In plain terms: if you have paired data points like study hours and exam score, ad spend and sales, or temperature and electricity demand, this calculator gives you the line of best fit and several useful summary statistics.

How to use the calculator

1) Enter matched X and Y values

Paste your numbers into each box. You can separate values with commas, spaces, or new lines. Each X must have a corresponding Y in the same position.

2) Click calculate

The tool computes slope, intercept, correlation, R-squared, error terms, and a residual preview table.

3) Add optional prediction

If you enter a value in the “predict Y for X” box, the calculator also returns the model’s predicted Y.

Regression outputs explained

Equation of the line

The model is: ŷ = b₀ + b₁x, where:

b₀ (intercept) is the expected Y when X = 0.
b₁ (slope) is the expected change in Y for each 1-unit increase in X.

Correlation (r)

Pearson’s r tells you the direction and strength of linear association:

Near +1: strong positive linear relationship
Near -1: strong negative linear relationship
Near 0: weak linear relationship

R² and adjusted R²

R² is the proportion of variance in Y explained by X. For example, R² = 0.72 means 72% of the variability in Y is explained by the fitted line. Adjusted R² compensates for sample size and model complexity; in simple linear regression it is close to R² but usually slightly lower.

Error metrics

SSE: Sum of Squared Errors (unexplained variation)
MSE: Mean Squared Error (SSE divided by residual degrees of freedom)
RMSE: Root MSE, in the original units of Y

Lower error values generally indicate better fit, though context always matters.

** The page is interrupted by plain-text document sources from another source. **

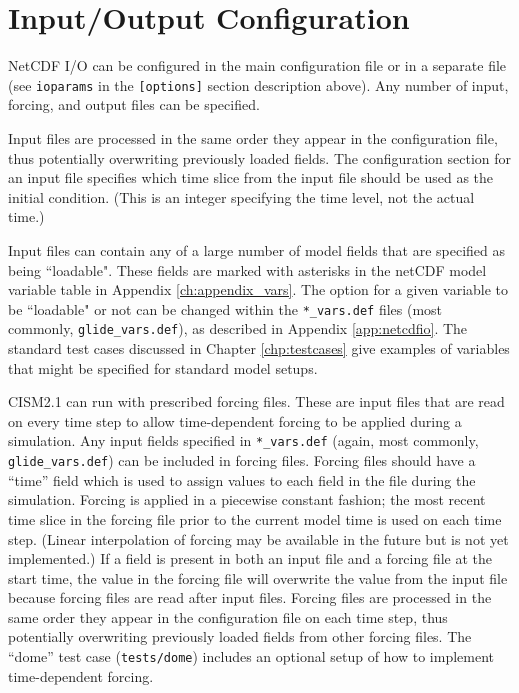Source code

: \section{Input/Output Configuration}
\label{io-config}

NetCDF I/O can be configured in the main configuration file or in a separate file 
(see \texttt{ioparams} in the \texttt{[options]} section description above). 
Any number of input, forcing, and output files can be specified. 

Input files are processed in the same order they appear in the configuration file, 
thus potentially overwriting previously loaded fields.  The configuration section 
for an input file specifies which time slice from the input file should be used as
the initial condition.  (This is an integer specifying the time level, not
the actual time.)

Input files can contain any of a large number of model fields that are specified as being
``loadable". These fields are marked with asterisks in the netCDF model variable
table in Appendix \ref{ch:appendix_vars}. The option for a given variable to be ``loadable" 
or not can be changed within the \texttt{*\_vars.def} files (most commonly, \texttt{glide\_vars.def}),
as described in Appendix \ref{app:netcdfio}. 
The standard test cases discussed in Chapter \ref{chp:testcases} give examples
of variables that might be specified for standard model setups.    

CISM2.1 can run with prescribed forcing files.  These are input files that are read on every 
time step to allow time-dependent
forcing to be applied during a simulation.  Any input fields specified in
\texttt{*\_vars.def} (again, most commonly, \texttt{glide\_vars.def}) can be included
in forcing files.  Forcing files should have a ``time'' field which is used to 
assign values to each field in the file during the simulation.  Forcing is applied 
in a piecewise constant fashion; the most recent time slice in the forcing file prior
to the current model time is used on each time step.  (Linear interpolation of
forcing may be available in the future but is not yet implemented.)
If a field is present in both an input file and a
forcing file at the start time, the value in the forcing file will overwrite the value
from the input file because forcing files are read after input files.
Forcing files are processed in the same order they appear in the configuration file on each time step, 
thus potentially overwriting previously loaded fields from other
forcing files.  The ``dome'' test case (\texttt{tests/dome}) includes 
an optional setup of how to implement time-dependent forcing.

Standard error and t-statistic for slope

The standard error of the slope quantifies uncertainty in b₁. The t-statistic (b₁ / SE) indicates how far the slope estimate is from zero in standard-error units. Larger absolute values suggest stronger evidence of a non-zero linear effect.

Important assumptions for linear regression

Before trusting the results, verify core assumptions:

Linearity: relationship between X and Y is approximately linear.
Independence: observations are independent of each other.
Constant variance: residual spread is roughly stable across X values.
Residual normality: mainly important for inference in small samples.
No severe outliers or influential points driving the model.

Practical interpretation tips

Always inspect raw data and residuals, not just one metric.
High R² does not prove causation.
Extrapolation outside your observed X range can be risky.
In tiny samples, inference statistics can be unstable.

Example use case

Suppose a manager tracks weekly training hours (X) and customer satisfaction score (Y). Running this calculator may reveal a positive slope and moderate R². That suggests more training is associated with higher satisfaction, but the manager should still test for confounders and validate on future weeks.

Frequently asked questions

Can I use this for multiple regression?

No. This page handles one predictor and one outcome (simple linear regression).

What if all X values are the same?

Regression cannot be fit because there is no variation in X. The calculator will return an error.

How many data points do I need?

At least two points are needed to fit a line, but three or more are needed for full error statistics. In practice, use as many high-quality observations as possible.